Highlights
Spending Spree: “Surreal Spending” was the title of one of our recent newsletters, but that doesn’t begin to capture the unbelievable trillions of dollars that Congress and the Obama administration announced this week.
It started out, first, with $33 billion more to expand SCHIP, then another $350 billion for the bank bailout, then $800 billion for the stimulus package, $410 billion to fund parts of the government for the rest of this fiscal year, and now a $3.6 trillion budget for 2010, with a $1.75 trillion deficit and a $634 billion “down payment” on health reform.
And the Obama administration calls its 2010 budget “A New Era of Responsibility.” This is insane! And it’s just the first month of this administration.
This is real money that is being borrowed and spent, and somehow, some day, it has to be paid back by someone.
Just to put $1 trillion in perspective: If you earned $1 a second, 24 hours a day, 365 days a year, it would be 32,000 YEARS before you would have $1 trillion!
Taxing Growth: President Obama previewed plans for his administration during his address to Congress on Tuesday night, focusing on health care, energy, and education. He equated the investment in these initiatives to the creation of the railroad and interstate highway systems and putting a man on the moon.
Those temporary transportation and technology initiatives created a platform for tremendous growth in the private sector.
But what he is proposing now is much different.

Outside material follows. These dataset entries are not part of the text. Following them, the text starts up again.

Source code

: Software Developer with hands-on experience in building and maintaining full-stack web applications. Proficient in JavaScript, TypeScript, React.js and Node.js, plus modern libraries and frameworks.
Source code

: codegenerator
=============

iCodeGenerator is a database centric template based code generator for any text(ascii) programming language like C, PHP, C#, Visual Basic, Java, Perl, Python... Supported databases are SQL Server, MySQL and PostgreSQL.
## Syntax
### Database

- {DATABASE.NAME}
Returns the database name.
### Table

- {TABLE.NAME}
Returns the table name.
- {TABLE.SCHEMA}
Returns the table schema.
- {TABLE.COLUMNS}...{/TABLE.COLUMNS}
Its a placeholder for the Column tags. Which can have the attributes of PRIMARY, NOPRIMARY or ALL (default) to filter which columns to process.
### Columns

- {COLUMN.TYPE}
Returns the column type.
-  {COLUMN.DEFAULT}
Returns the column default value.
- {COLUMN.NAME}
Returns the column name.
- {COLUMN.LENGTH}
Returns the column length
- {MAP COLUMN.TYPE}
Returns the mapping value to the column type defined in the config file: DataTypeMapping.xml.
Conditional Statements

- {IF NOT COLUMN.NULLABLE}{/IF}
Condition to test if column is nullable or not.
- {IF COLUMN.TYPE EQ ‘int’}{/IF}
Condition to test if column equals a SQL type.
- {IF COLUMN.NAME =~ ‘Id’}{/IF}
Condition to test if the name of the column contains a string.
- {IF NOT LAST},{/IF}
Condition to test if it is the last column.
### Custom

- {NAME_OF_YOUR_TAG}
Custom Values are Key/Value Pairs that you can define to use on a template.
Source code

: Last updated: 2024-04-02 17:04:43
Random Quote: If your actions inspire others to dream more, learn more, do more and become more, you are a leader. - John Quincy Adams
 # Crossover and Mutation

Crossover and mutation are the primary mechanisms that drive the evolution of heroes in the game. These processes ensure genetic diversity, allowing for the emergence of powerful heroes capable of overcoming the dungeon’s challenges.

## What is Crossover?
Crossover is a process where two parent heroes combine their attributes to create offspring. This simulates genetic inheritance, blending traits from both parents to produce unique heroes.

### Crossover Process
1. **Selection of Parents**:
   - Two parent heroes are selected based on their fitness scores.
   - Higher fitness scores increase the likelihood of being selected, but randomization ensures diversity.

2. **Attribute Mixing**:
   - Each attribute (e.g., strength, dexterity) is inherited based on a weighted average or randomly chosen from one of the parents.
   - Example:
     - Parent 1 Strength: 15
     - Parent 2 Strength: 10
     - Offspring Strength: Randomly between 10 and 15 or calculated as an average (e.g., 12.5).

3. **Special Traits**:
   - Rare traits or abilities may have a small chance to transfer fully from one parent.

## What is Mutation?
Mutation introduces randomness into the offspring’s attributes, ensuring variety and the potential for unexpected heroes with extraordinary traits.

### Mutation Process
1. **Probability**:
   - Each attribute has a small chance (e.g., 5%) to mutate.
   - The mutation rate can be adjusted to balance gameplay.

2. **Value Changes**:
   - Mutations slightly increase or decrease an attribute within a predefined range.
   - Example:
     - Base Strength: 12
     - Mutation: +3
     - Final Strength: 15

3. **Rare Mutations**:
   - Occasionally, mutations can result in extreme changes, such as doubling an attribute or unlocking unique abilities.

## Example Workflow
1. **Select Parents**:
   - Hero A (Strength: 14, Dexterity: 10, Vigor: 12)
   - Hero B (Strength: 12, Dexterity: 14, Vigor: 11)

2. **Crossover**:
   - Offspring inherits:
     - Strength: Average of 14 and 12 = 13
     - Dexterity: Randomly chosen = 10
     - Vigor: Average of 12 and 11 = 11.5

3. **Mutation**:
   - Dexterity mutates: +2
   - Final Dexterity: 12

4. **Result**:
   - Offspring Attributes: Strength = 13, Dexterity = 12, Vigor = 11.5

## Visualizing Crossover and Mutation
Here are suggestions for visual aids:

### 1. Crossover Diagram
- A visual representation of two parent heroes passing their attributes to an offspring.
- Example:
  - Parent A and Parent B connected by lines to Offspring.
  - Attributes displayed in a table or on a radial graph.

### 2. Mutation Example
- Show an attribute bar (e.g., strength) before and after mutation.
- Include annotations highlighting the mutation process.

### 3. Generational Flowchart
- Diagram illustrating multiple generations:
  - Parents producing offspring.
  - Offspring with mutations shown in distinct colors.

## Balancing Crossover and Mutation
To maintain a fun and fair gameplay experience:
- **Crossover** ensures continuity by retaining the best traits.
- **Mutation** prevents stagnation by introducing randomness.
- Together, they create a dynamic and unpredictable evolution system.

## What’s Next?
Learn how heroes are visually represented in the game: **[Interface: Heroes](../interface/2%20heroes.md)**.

He wants to create tens of millions of jobs, many, if not most, of which would depend in perpetuity by tax dollars — with big new taxes on the very people who we need to create the next generation of private sector jobs.
Forming millions of taxpayer-funded jobs is a very different vision for America than creating a climate that rewards and encourages private sector initiative. This will take our economy in a very different direction — toward one in which the government plays the central role.
Tax increases will further undermine the reward for risk and initiative in the private sector. This is not a formula for economic growth.
Turner Testimony: Amidst all this, I was asked to testify before the Senate Health, Education, Labor, and Pensions Committee on Tuesday at a hearing on the “underinsured.”
Sen. Jeff Bingaman of New Mexico chaired the hearing and defined underinsurance as “an insured individual whose family medical expenditures total 10% or more of their income or whose health plan includes deductibles greater than 5% of their income.”
I argued that this would mean that if a family with an income of $60,000 a year had purchased a health insurance policy with a $3,000 deductible, they would be considered underinsured, even if they chose that option — as they very well might do in order to save on insurance premiums and make sure they are protected against major medical expenses — and even if they had $3,000 set aside to cover costs under the deductible.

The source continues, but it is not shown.